# Consumer Termite Spray



## chrisn

jonathan03 said:


> Are the termite sprays at Home Depot and Lowes worth a darn? I have two old houses (1863 and 1888) both have previous termite damage but no active termites. Just wondering if the stuff they sell is worth it or a waste of time and money. How much better are the commercial termite services? I don't have active termites, just want to keep them away. Any tips on a brand or product to use?


 
How do you know for sure?:huh:


----------



## user1007

As Chris asked, how to do you know? You are not likely to be able to see them all unless you know what you are looking for. 

Consumer termite products are a waste of money. Get a licensed exterminator out to do an inspection, make recommendations, and get on with resolving issues with the real stuff. I usually have them install perimeter systems once immediate problems are resolved. They come out periodically and service the traps. Well worth the money.


----------



## Shamus

I agree with getting a pro. You want them to drill holes around the foundation, into the soil and add liquid chemical. Most guarantee 5 years.

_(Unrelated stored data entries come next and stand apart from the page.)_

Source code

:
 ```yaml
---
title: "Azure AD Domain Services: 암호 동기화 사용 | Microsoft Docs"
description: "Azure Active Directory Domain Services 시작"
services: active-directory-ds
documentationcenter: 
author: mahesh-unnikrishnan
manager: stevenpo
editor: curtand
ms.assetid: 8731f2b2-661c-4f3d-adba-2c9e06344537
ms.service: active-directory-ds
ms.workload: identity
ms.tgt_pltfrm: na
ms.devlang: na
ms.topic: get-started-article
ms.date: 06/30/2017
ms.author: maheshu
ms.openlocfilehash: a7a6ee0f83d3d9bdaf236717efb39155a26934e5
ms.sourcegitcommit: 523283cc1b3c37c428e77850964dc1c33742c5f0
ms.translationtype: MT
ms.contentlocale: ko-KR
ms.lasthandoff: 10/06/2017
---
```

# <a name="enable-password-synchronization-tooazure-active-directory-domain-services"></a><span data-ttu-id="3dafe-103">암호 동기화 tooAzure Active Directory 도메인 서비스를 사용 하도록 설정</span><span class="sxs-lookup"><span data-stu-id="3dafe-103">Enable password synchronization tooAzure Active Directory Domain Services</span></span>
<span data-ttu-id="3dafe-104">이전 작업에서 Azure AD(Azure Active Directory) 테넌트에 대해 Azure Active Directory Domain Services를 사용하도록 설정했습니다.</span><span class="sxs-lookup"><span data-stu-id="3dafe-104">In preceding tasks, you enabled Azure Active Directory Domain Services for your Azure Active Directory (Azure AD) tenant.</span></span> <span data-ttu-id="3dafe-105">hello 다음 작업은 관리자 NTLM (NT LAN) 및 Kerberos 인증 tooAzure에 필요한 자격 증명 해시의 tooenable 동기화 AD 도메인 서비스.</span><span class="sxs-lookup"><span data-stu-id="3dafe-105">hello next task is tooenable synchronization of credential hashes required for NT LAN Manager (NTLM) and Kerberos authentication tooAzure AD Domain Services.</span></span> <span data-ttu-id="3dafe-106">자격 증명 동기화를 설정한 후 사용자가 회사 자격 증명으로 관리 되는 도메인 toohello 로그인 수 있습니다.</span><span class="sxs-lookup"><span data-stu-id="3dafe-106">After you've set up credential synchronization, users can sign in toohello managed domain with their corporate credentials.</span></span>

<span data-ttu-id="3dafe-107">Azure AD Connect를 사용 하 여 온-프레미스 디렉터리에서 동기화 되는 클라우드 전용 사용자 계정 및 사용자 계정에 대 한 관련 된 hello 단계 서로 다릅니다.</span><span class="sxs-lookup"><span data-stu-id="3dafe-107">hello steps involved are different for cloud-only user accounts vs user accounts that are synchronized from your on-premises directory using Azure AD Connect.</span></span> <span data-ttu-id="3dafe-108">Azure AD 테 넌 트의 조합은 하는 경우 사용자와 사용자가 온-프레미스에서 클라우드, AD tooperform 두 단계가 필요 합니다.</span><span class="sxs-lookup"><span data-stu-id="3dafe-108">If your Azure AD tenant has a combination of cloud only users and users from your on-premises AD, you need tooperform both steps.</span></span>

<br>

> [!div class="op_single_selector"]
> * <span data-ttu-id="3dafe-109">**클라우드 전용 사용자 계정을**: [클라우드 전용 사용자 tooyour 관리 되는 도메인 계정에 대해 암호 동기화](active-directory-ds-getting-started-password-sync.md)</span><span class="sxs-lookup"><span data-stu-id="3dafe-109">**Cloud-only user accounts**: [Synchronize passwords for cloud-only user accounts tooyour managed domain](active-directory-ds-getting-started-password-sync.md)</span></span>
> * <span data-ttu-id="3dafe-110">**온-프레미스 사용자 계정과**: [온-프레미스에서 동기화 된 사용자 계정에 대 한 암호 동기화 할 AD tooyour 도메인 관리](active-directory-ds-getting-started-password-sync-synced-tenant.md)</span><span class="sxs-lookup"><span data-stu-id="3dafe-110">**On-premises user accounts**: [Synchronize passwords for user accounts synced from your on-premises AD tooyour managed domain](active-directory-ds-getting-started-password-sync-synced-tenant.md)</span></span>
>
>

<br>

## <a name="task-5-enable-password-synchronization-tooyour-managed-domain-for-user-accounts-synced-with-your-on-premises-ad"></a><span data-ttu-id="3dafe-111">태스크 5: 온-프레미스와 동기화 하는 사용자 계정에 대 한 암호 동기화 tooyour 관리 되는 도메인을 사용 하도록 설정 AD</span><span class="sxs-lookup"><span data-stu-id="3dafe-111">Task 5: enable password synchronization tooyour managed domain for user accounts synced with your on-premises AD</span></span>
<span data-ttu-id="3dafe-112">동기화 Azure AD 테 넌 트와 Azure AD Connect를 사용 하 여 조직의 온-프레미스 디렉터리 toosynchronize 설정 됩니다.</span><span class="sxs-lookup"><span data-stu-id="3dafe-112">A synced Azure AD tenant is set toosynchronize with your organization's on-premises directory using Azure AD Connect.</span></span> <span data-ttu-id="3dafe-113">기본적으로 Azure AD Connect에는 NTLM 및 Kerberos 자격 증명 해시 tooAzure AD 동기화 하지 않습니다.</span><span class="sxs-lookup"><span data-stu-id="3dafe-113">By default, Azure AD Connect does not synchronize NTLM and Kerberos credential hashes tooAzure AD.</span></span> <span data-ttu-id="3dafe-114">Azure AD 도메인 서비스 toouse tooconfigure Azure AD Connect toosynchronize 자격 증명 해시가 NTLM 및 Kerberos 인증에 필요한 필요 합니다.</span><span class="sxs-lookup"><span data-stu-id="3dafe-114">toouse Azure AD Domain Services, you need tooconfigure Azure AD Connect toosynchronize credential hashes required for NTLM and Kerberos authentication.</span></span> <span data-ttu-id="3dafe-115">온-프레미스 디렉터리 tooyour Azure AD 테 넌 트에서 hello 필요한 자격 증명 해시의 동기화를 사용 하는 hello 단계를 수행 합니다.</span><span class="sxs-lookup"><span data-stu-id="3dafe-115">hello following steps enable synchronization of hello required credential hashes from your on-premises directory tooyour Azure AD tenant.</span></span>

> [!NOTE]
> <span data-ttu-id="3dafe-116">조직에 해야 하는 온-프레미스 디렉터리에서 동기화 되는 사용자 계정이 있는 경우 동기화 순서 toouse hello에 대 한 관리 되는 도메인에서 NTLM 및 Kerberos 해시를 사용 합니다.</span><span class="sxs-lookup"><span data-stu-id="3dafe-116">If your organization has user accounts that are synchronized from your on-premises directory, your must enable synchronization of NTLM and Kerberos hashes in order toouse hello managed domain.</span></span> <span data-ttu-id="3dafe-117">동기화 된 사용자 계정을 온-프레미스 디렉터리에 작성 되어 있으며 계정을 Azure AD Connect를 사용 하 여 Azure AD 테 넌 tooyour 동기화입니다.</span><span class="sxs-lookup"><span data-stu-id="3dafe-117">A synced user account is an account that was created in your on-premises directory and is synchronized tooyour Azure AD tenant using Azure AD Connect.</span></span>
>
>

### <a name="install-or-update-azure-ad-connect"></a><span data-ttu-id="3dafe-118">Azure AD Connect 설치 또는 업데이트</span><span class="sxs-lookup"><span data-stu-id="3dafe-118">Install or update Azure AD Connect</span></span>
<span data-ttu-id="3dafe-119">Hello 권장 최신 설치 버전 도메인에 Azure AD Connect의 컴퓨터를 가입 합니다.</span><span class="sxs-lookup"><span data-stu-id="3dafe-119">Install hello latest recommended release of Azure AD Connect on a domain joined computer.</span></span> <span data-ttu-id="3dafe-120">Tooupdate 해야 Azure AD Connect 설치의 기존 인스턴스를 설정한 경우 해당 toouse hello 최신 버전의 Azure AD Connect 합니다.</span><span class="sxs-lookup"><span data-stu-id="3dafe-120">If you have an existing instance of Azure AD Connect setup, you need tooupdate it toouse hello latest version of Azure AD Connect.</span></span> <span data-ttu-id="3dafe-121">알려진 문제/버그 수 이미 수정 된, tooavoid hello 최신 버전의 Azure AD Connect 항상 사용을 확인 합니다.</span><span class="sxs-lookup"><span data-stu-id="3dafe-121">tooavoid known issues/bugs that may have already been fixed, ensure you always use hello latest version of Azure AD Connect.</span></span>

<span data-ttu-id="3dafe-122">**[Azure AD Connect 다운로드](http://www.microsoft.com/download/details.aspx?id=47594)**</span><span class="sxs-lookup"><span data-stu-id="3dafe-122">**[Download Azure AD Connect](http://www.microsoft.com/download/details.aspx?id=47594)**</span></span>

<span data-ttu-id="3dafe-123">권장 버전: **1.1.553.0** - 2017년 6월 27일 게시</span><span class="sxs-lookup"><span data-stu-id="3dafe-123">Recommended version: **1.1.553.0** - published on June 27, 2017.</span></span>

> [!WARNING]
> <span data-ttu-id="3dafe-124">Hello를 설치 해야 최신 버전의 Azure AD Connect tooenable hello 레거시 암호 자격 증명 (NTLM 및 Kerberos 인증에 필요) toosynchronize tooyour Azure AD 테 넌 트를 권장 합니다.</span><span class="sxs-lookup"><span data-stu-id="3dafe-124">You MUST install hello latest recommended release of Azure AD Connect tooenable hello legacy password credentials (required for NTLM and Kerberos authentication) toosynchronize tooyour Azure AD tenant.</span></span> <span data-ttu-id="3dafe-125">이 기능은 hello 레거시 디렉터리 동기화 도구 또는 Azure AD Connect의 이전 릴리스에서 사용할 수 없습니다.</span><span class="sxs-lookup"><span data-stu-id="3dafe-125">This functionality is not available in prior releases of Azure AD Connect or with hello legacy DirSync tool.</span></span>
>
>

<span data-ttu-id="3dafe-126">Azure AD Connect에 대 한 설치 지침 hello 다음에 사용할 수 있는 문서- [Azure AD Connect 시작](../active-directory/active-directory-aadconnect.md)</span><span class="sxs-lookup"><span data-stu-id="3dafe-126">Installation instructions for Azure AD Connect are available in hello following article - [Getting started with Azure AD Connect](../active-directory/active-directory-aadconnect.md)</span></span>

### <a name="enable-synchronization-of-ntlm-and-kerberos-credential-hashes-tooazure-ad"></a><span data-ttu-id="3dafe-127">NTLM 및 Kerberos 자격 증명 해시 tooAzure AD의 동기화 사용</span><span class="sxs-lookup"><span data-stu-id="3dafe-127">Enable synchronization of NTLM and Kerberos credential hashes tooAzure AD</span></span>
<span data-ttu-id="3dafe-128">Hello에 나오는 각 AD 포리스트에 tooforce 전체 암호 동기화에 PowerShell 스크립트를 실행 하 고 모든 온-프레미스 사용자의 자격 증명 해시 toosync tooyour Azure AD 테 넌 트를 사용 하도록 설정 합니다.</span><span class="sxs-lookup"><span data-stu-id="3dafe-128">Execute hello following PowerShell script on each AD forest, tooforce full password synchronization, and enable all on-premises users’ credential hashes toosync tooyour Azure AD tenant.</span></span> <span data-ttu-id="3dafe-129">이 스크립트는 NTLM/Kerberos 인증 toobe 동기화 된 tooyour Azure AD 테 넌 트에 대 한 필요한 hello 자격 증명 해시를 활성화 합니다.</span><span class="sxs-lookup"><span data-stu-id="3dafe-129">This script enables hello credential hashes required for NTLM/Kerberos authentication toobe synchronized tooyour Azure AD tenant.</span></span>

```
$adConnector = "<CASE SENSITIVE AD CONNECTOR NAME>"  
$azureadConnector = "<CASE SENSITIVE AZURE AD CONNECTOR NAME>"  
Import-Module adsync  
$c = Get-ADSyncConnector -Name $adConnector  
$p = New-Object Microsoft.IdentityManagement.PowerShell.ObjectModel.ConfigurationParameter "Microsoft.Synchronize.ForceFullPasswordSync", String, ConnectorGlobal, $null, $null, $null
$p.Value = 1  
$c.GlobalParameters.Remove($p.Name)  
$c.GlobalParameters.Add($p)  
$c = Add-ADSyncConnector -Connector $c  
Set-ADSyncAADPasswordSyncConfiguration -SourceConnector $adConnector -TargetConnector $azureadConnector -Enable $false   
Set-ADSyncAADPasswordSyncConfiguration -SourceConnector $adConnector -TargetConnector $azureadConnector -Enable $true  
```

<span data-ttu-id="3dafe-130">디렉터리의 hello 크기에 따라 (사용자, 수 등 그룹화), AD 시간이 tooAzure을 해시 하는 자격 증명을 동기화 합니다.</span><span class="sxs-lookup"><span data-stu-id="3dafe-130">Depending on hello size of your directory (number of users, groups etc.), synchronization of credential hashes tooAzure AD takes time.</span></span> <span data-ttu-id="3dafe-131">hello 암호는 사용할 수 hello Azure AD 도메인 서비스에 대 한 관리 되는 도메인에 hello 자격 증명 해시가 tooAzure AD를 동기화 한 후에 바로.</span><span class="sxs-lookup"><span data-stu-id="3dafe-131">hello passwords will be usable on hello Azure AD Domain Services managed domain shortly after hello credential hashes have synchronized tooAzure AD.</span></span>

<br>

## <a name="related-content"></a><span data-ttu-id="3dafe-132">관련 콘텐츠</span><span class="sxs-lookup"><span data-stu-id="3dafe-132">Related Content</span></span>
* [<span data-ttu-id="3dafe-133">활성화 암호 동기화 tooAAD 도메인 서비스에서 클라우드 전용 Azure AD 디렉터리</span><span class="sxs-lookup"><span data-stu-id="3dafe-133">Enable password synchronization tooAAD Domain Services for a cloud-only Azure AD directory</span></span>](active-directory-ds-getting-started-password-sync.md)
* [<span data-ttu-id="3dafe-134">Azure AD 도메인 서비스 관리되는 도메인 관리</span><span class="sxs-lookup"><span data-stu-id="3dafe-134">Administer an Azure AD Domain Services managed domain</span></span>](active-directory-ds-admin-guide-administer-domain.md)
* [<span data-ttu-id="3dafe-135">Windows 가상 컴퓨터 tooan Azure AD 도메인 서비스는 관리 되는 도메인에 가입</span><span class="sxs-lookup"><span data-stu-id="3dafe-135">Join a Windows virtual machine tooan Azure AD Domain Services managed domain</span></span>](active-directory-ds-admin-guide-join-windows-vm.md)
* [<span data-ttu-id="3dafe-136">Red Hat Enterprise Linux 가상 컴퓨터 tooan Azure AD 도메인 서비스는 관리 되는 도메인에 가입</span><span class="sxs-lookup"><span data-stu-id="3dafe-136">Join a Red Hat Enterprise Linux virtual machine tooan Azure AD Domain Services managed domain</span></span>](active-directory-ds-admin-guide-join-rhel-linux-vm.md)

The bait traps may work after that but I have seen where they do not and shy away from them. Your experience my vary depending uopn application and access to the bait.

Having tried traps for 4 years I can personally say that you need to have a pro do the inside and outside of the foundation first. 

And I call them back every 4 years.

Just my 2¢ on it and your application may vary.


----------



## ARI001

The termiticide sold at home centers is not the same as what professional exterminators use. However the bait traps or monitors are similar. You should keep in mind when using these monitoring systems that they need to be checked very frequently. There have been cases of termites moving from the bait traps to the structure. The these systems work is there is a wooden block placed in a perforated cylinder. These "baits" must be checked frequently for activity. When activity is found you replace the bait with a perforated cylinder containing a cellulose material treated with a slow killing poison (shake the termites from the cylinder containing the wood block into the one containing the treated material, where neoprene gloves when doing so). The termites carry this poison back to the colony and feed it to the others in the colony. 

As far as perimeter applications there are restrictions in most termiticides that say their must be evidence of active termites in order to retreat and then you may only do so in 10' from the end of the activity. You may not reapply most termiticide every four years or set periods just as a precaution. Repellents are a different matter entirely. 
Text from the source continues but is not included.